Groupby Date and Categorical Column on Tables
6 次查看(过去 30 天)
显示 更早的评论
Suppose that I have 5 columns in my table as Stock, Date, Open, High, Low, Close. Stock is a string column and Date is in Date format. Suppose that same stock can repeat on same day.
How can I count of unique stocks on each Day? That would be table with number of unique stock counts against each date.
Given that each stock can have mutiple observation on same day how can I group by both Date and Stock to get average Open price for each stock on each day.
23 个评论
Furqan Hashim
2020-8-28
Iam new to MATLAB I've used the function that you mentioned. I got an error
Undefined function or variable 'groupsummary'.
I from a Python background so what I can guess I need some module or library to work with the function you mentioned.

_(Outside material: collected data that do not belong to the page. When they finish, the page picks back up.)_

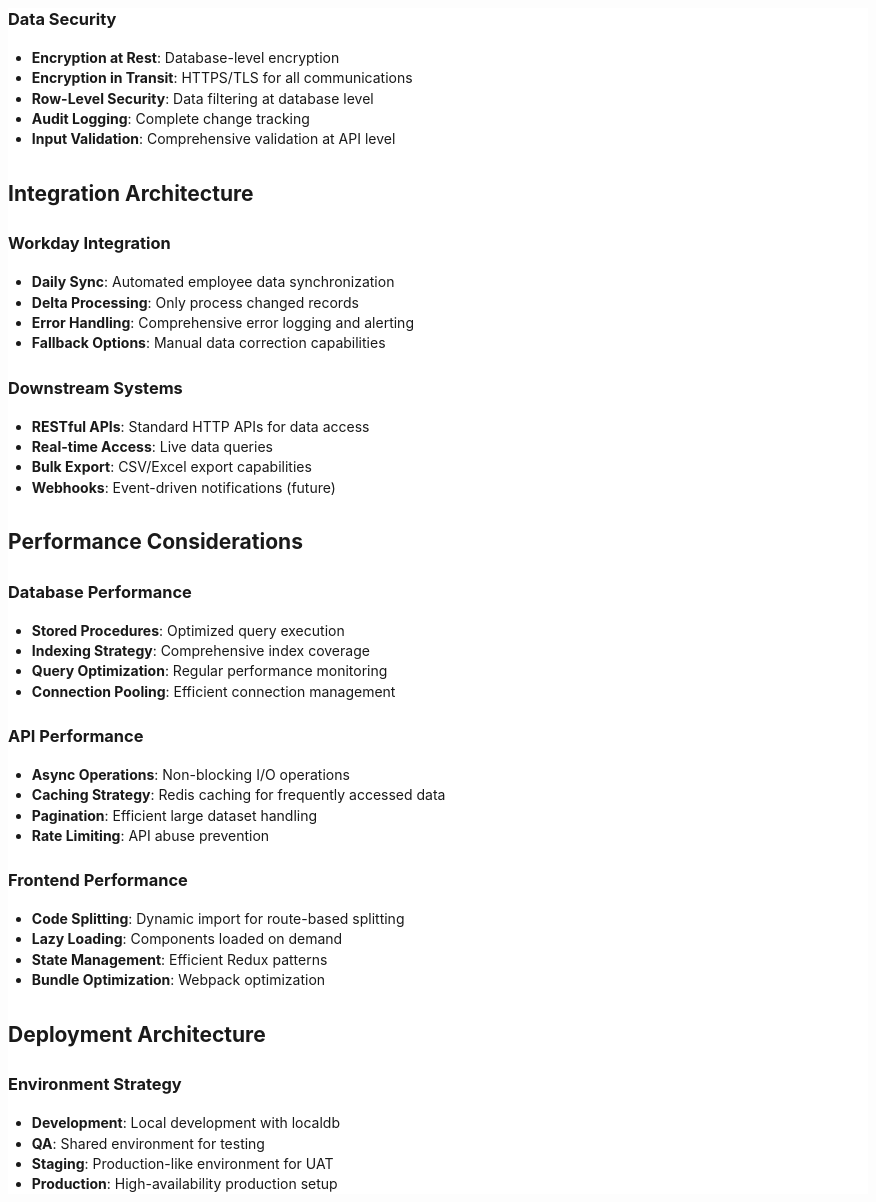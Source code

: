 ### Data Security
- **Encryption at Rest**: Database-level encryption
- **Encryption in Transit**: HTTPS/TLS for all communications
- **Row-Level Security**: Data filtering at database level
- **Audit Logging**: Complete change tracking
- **Input Validation**: Comprehensive validation at API level

## Integration Architecture

### Workday Integration
- **Daily Sync**: Automated employee data synchronization
- **Delta Processing**: Only process changed records
- **Error Handling**: Comprehensive error logging and alerting
- **Fallback Options**: Manual data correction capabilities

### Downstream Systems
- **RESTful APIs**: Standard HTTP APIs for data access
- **Real-time Access**: Live data queries
- **Bulk Export**: CSV/Excel export capabilities
- **Webhooks**: Event-driven notifications (future)

## Performance Considerations

### Database Performance
- **Stored Procedures**: Optimized query execution
- **Indexing Strategy**: Comprehensive index coverage
- **Query Optimization**: Regular performance monitoring
- **Connection Pooling**: Efficient connection management

### API Performance
- **Async Operations**: Non-blocking I/O operations
- **Caching Strategy**: Redis caching for frequently accessed data
- **Pagination**: Efficient large dataset handling
- **Rate Limiting**: API abuse prevention

### Frontend Performance
- **Code Splitting**: Dynamic import for route-based splitting
- **Lazy Loading**: Components loaded on demand
- **State Management**: Efficient Redux patterns
- **Bundle Optimization**: Webpack optimization

## Deployment Architecture

### Environment Strategy
- **Development**: Local development with localdb
- **QA**: Shared environment for testing
- **Staging**: Production-like environment for UAT
- **Production**: High-availability production setup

Apart from that I tried the following piece of code
mean = varfun(@mean, data,'GroupingVariables',{'Stock', 'Date'},...
'InputVariables','Open');
I got an error
Error using tabular/varfun (line 206)
Not enough input arguments.
Adam Danz
2020-8-28
Looks like you didn't fill in the Matlab release you're using when you wrote your questions (see the "Release" field to the right). groupsummary was released in r2018a. It doesn't require any toolboxes (aka, libraries in pythonese).
Adam Danz
2020-8-28
编辑:Adam Danz
2020-8-28
I filled in your release info.
When I test your solution, it works well!
Perhaps you could show us a sample of your input using
head(data)
Avoid using mean as a variable name since it's a very commonly used function.
data = table(['A';'B';'A';'A';'B'], datetime('now')-days([1;2;1;2;2]), rand(5,1)*100, 'VariableNames', {'Stock','Date','Open'})
% data =
% 5×3 table
% Stock Date Open
% _____ ____________________ ______
% A 27-Aug-2020 16:27:51 81.472
% B 26-Aug-2020 16:27:51 90.579
% A 27-Aug-2020 16:27:51 12.699
% A 26-Aug-2020 16:27:51 91.338
% B 26-Aug-2020 16:27:51 63.236
mu = varfun(@mean, data,'GroupingVariables',{'Stock', 'Date'},'InputVariables','Open')
% mu =
% 3×4 table
% Stock Date GroupCount mean_Open
% _____ ____________________ __________ _________
% A 26-Aug-2020 16:27:51 1 91.338
% A 27-Aug-2020 16:27:51 2 47.086
% B 26-Aug-2020 16:27:51 2 76.908
I've also verified that the r2017b documentation contains the same inputs and name-value options.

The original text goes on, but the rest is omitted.